#### WHAT IS BEING ASKED:
Please reproduce every record exactly as written, leaving out the pictures.
[INPUT DATA Boundary: Start]
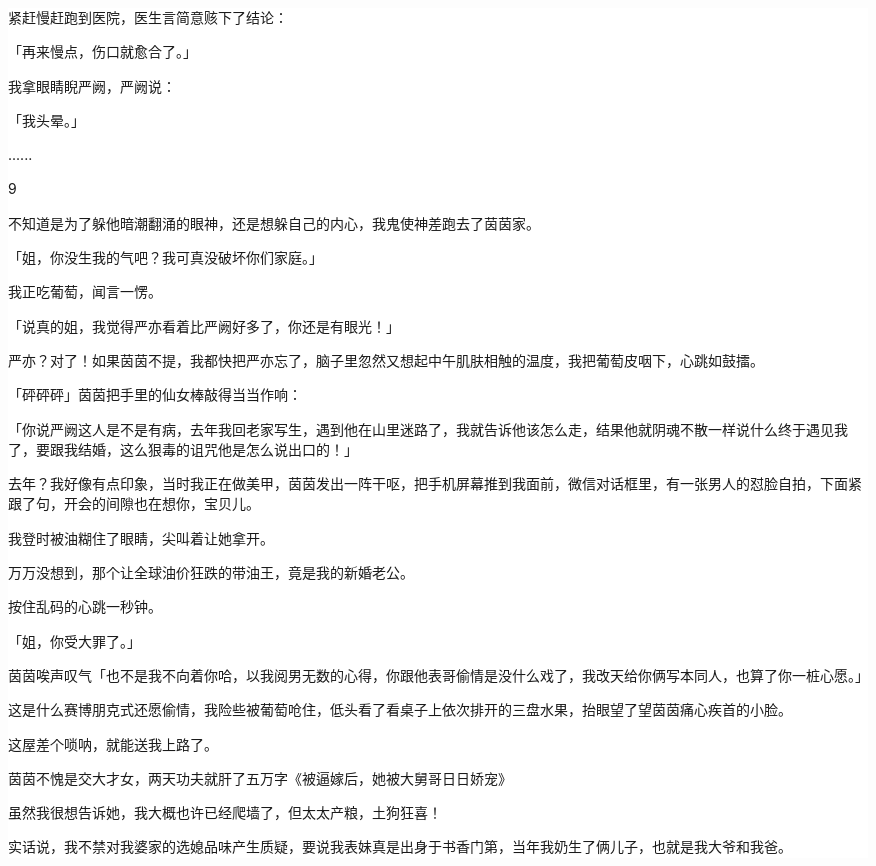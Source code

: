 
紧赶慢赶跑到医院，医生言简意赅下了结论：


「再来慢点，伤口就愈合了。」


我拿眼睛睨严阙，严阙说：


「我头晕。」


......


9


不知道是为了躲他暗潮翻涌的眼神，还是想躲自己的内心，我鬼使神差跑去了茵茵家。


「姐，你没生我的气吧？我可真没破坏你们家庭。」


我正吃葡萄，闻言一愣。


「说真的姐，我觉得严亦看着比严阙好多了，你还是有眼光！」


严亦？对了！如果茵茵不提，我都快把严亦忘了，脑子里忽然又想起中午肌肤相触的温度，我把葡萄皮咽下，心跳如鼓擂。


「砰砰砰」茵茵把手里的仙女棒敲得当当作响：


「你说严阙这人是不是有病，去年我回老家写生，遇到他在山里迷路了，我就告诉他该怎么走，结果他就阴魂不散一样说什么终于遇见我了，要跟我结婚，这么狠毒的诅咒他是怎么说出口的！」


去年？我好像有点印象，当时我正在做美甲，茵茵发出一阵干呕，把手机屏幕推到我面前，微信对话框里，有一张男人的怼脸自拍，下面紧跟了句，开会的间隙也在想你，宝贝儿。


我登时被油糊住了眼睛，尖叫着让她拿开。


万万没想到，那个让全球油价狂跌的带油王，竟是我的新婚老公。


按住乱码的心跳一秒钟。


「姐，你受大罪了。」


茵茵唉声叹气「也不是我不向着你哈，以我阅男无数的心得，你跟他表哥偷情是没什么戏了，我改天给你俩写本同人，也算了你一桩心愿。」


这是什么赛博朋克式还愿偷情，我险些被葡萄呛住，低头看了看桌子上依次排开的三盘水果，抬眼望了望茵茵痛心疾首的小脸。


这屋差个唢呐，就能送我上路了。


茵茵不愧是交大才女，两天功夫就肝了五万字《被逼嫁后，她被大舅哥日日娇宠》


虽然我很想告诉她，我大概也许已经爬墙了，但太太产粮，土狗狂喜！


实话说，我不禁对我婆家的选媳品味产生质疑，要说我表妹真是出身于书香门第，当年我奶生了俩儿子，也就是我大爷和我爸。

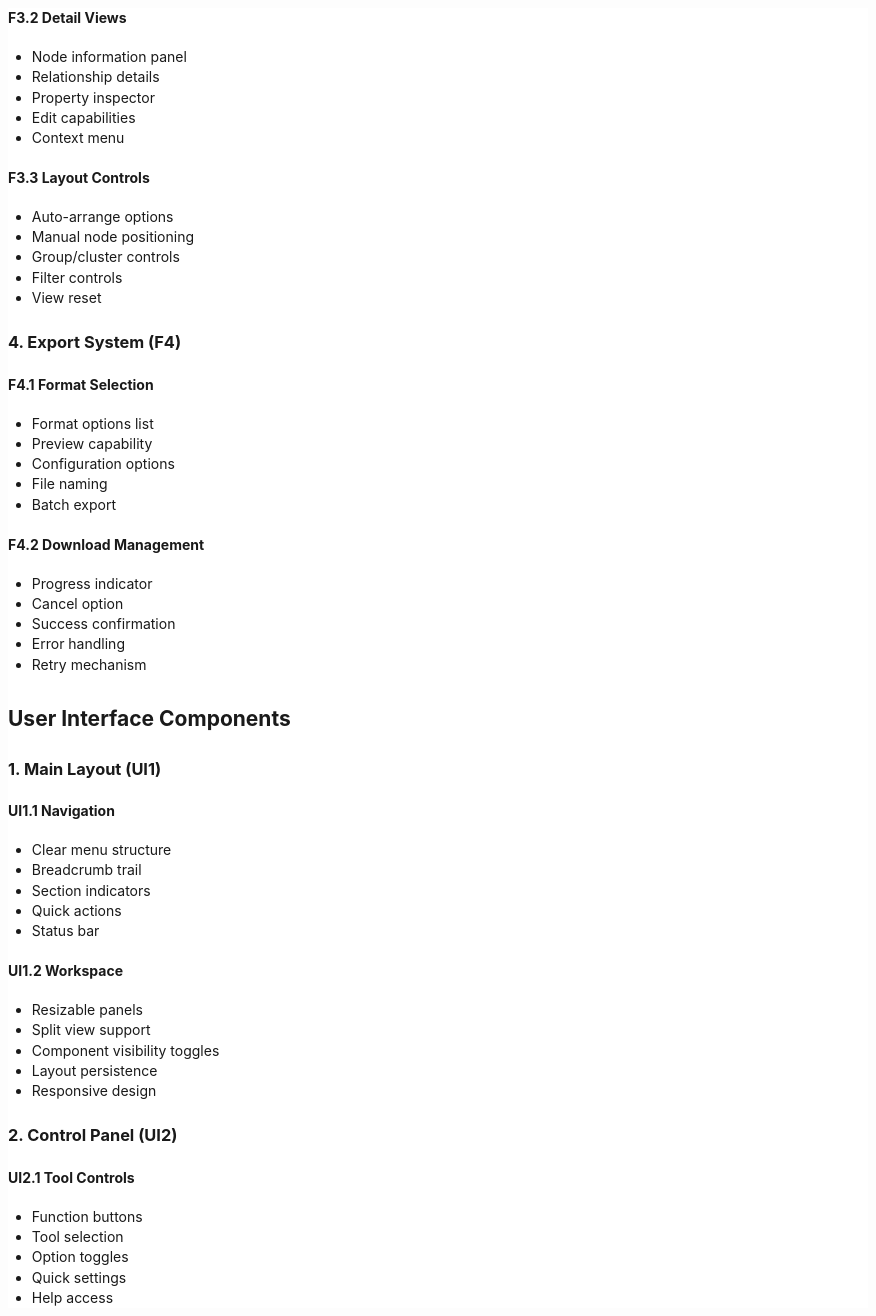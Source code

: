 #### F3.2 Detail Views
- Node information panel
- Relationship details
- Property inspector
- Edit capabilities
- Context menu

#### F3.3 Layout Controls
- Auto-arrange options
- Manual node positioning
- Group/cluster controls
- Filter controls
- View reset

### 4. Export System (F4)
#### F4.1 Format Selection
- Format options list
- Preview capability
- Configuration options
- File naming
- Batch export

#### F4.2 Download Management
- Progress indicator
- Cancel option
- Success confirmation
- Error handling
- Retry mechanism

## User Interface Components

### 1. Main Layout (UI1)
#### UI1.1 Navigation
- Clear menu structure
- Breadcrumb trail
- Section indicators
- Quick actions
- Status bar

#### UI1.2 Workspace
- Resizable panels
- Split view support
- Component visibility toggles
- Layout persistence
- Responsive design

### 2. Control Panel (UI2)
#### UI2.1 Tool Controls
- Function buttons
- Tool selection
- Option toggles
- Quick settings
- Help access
[INPUT DATA Boundary: End]
#### WRITTEN SOLUTION:
Source code

: 
紧赶慢赶跑到医院，医生言简意赅下了结论：


「再来慢点，伤口就愈合了。」


我拿眼睛睨严阙，严阙说：


「我头晕。」


......


9


不知道是为了躲他暗潮翻涌的眼神，还是想躲自己的内心，我鬼使神差跑去了茵茵家。


「姐，你没生我的气吧？我可真没破坏你们家庭。」


我正吃葡萄，闻言一愣。


「说真的姐，我觉得严亦看着比严阙好多了，你还是有眼光！」


严亦？对了！如果茵茵不提，我都快把严亦忘了，脑子里忽然又想起中午肌肤相触的温度，我把葡萄皮咽下，心跳如鼓擂。


「砰砰砰」茵茵把手里的仙女棒敲得当当作响：


「你说严阙这人是不是有病，去年我回老家写生，遇到他在山里迷路了，我就告诉他该怎么走，结果他就阴魂不散一样说什么终于遇见我了，要跟我结婚，这么狠毒的诅咒他是怎么说出口的！」


去年？我好像有点印象，当时我正在做美甲，茵茵发出一阵干呕，把手机屏幕推到我面前，微信对话框里，有一张男人的怼脸自拍，下面紧跟了句，开会的间隙也在想你，宝贝儿。


我登时被油糊住了眼睛，尖叫着让她拿开。


万万没想到，那个让全球油价狂跌的带油王，竟是我的新婚老公。


按住乱码的心跳一秒钟。


「姐，你受大罪了。」


茵茵唉声叹气「也不是我不向着你哈，以我阅男无数的心得，你跟他表哥偷情是没什么戏了，我改天给你俩写本同人，也算了你一桩心愿。」


这是什么赛博朋克式还愿偷情，我险些被葡萄呛住，低头看了看桌子上依次排开的三盘水果，抬眼望了望茵茵痛心疾首的小脸。


这屋差个唢呐，就能送我上路了。


茵茵不愧是交大才女，两天功夫就肝了五万字《被逼嫁后，她被大舅哥日日娇宠》


虽然我很想告诉她，我大概也许已经爬墙了，但太太产粮，土狗狂喜！


实话说，我不禁对我婆家的选媳品味产生质疑，要说我表妹真是出身于书香门第，当年我奶生了俩儿子，也就是我大爷和我爸。

Source code

: #### F3.2 Detail Views
- Node information panel
- Relationship details
- Property inspector
- Edit capabilities
- Context menu

#### F3.3 Layout Controls
- Auto-arrange options
- Manual node positioning
- Group/cluster controls
- Filter controls
- View reset

### 4. Export System (F4)
#### F4.1 Format Selection
- Format options list
- Preview capability
- Configuration options
- File naming
- Batch export

#### F4.2 Download Management
- Progress indicator
- Cancel option
- Success confirmation
- Error handling
- Retry mechanism

## User Interface Components

### 1. Main Layout (UI1)
#### UI1.1 Navigation
- Clear menu structure
- Breadcrumb trail
- Section indicators
- Quick actions
- Status bar

#### UI1.2 Workspace
- Resizable panels
- Split view support
- Component visibility toggles
- Layout persistence
- Responsive design

### 2. Control Panel (UI2)
#### UI2.1 Tool Controls
- Function buttons
- Tool selection
- Option toggles
- Quick settings
- Help access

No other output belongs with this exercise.